I could of course rewrite this code to make the list of requests on the Parent class and then call the service. The thing is that with my real problem all this code is generated. So I would have to 'look inside' the implementation of Child.RemoteCall, making this all a whole lot more complicated than it already is. Also the the Child could be a proxy to a remote object etc.
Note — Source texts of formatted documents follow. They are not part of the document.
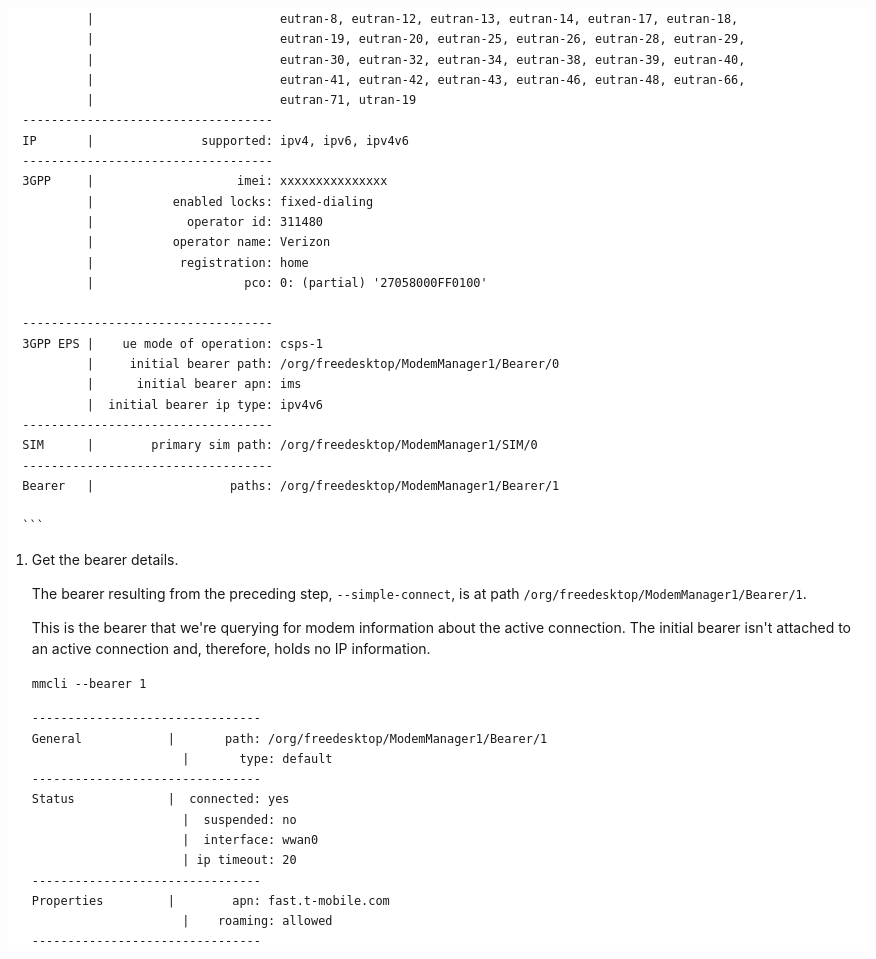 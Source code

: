                |                          eutran-8, eutran-12, eutran-13, eutran-14, eutran-17, eutran-18,
               |                          eutran-19, eutran-20, eutran-25, eutran-26, eutran-28, eutran-29,
               |                          eutran-30, eutran-32, eutran-34, eutran-38, eutran-39, eutran-40,
               |                          eutran-41, eutran-42, eutran-43, eutran-46, eutran-48, eutran-66,
               |                          eutran-71, utran-19
      -----------------------------------
      IP       |               supported: ipv4, ipv6, ipv4v6
      -----------------------------------
      3GPP     |                    imei: xxxxxxxxxxxxxxx
               |           enabled locks: fixed-dialing
               |             operator id: 311480
               |           operator name: Verizon
               |            registration: home
               |                     pco: 0: (partial) '27058000FF0100'

      -----------------------------------
      3GPP EPS |    ue mode of operation: csps-1
               |     initial bearer path: /org/freedesktop/ModemManager1/Bearer/0
               |      initial bearer apn: ims
               |  initial bearer ip type: ipv4v6
      -----------------------------------
      SIM      |        primary sim path: /org/freedesktop/ModemManager1/SIM/0
      -----------------------------------
      Bearer   |                   paths: /org/freedesktop/ModemManager1/Bearer/1

      ```

1. Get the bearer details.

      The bearer resulting from the preceding step, `--simple-connect`, is at path `/org/freedesktop/ModemManager1/Bearer/1`.

      This is the bearer that we're querying for modem information about the active connection. The initial bearer isn't attached to an active connection and, therefore, holds no IP information.

      ```
      mmcli --bearer 1
      ```

      ```
      --------------------------------
      General            |       path: /org/freedesktop/ModemManager1/Bearer/1
                           |       type: default
      --------------------------------
      Status             |  connected: yes
                           |  suspended: no
                           |  interface: wwan0
                           | ip timeout: 20
      --------------------------------
      Properties         |        apn: fast.t-mobile.com
                           |    roaming: allowed
      --------------------------------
Would be very hard if doable at all, i'd rather isolate this complexity.
Hope this make sense to someone, if not let me know i'll elaborate.
If the queue receives x calls (x < X) then the calling task will block until another task pushes the total >= X. If you only have one task that wants to make N * x calls, it will get stuck.
If your application usually has a lot of tasks running, then you might only see this problem intermittently - where you have unusually low load, or a clean shutdown.
You could solve this by adding a time out, so that the queue will send the batched requests anyway if no requests have been added within a time limit, and/or the first request has been waiting longer than a time limit.
Perhaps you are on the right track with this approach. Could you find a way of replacing the generated method implementation with a hand-coded implementation, by delegation, inheritance, lambda method, or enhancing your generator?
One point that I'm not quite clear on is which parts of the code are generated (hard to modify) and which parts of the code can be modified to solve this problem?
If it's neither of the above then you have to be able to modify something in order to solve the problem. Are the Parent and Child instances built by an AbstractFactory? If so, then it might be possible to insert a proxy to the Child instances that can be used to modify the non-functional aspects of their behavior(s).